Po ogłoszeniu wyroku prokurator Edyta Stelmaszak–Gałuszka powiedziała mediom, że nie wyklucza apelacji w tej sprawie.
Obrońca: nie mieliśmy do czynienia z łapownictwem
Obrońca oskarżonego adw. Paweł Noworolnik również zapowiedział złożenie wniosku o pisemne uzasadnienie wyroku i rozważanie złożenia apelacji.

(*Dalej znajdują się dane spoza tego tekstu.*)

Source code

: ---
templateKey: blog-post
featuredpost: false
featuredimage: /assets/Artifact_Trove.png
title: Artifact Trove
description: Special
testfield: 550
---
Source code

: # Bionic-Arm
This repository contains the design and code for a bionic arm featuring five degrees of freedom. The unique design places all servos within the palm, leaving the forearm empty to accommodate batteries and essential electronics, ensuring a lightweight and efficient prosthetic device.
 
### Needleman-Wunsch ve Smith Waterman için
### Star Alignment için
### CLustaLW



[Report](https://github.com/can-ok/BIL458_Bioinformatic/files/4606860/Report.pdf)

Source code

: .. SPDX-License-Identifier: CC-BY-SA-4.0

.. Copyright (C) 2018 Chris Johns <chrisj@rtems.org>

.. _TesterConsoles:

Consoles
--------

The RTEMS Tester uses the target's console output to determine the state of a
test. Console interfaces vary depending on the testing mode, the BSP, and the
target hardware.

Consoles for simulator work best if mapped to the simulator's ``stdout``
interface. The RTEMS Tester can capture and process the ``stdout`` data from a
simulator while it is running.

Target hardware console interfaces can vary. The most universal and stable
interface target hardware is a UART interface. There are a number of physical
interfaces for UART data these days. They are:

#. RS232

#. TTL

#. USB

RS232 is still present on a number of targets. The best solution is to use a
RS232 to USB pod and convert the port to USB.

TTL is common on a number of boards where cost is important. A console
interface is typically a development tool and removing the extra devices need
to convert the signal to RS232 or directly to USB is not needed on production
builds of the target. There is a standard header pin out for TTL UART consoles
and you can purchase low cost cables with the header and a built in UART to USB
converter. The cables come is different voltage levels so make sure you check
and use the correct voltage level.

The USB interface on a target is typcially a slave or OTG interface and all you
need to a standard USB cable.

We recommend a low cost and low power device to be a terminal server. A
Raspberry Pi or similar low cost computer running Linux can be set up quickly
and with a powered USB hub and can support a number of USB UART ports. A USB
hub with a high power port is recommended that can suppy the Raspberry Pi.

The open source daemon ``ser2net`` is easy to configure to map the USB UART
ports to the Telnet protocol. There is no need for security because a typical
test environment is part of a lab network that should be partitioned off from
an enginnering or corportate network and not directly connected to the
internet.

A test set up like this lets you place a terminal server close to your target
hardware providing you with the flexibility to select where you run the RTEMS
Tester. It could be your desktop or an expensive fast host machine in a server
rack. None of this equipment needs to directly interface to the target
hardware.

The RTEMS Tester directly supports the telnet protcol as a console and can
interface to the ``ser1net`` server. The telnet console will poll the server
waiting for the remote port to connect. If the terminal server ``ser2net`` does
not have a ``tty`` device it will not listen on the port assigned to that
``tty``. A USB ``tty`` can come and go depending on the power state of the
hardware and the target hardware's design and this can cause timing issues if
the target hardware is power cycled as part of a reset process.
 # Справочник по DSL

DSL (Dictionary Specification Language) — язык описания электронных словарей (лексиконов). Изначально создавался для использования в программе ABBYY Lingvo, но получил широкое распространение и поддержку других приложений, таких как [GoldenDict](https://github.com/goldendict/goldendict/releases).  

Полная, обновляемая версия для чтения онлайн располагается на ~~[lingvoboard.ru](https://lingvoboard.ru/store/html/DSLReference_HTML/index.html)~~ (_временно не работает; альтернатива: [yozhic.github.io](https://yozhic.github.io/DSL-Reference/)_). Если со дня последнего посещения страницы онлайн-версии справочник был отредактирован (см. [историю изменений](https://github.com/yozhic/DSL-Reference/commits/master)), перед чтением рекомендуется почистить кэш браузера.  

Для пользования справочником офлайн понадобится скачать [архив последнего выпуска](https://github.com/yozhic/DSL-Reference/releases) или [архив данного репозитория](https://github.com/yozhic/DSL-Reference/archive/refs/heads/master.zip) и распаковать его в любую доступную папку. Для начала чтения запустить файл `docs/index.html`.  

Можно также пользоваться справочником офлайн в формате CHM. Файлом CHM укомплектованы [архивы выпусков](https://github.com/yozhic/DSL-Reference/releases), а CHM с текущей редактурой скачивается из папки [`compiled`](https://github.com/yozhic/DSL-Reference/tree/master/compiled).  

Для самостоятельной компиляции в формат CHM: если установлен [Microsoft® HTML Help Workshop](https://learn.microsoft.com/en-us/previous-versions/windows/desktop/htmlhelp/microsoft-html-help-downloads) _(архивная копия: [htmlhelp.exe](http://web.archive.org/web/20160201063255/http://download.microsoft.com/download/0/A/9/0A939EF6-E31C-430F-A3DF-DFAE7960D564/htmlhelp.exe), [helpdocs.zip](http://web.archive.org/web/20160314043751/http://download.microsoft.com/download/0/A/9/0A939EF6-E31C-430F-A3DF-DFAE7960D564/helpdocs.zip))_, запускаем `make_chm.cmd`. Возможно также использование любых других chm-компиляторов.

"Jako obrona twierdzimy, że tutaj z łapownictwem nie mieliśmy do czynienia, mieliśmy ewentualnie do czynienia z oszustwem. Najważniejsze jest to, że ta cała sprawa, nie okazała się tak wielka, jaką by ja na początku prokuratura chciała widzieć (…). Ten przypadek mniejszej wagi pokazuje, że ta sprawa nie była poważna. Natomiast jest to oskarżenie wobec w ogóle funkcjonowania służby zdrowia jako takiej, gdzie prywatne miesza się z publicznym. W takich sytuacjach, w których się znalazł mój klient, każdy lekarz każdego dnia jest, czy pojawia się, kiedy bierze jakiekolwiek pieniądze od pacjenta, gdzie w pewnym momencie procedury medycznej nagle pojawia się zabieg finansowany przez NFZ" – stwierdził.
Dodał także, że żadne inne dziecko czekające w kolejce na swój zabieg także nie odniosło szkody, ponieważ dzieci zostały wpisane na tzw. zwolnione miejsca kolejkowe.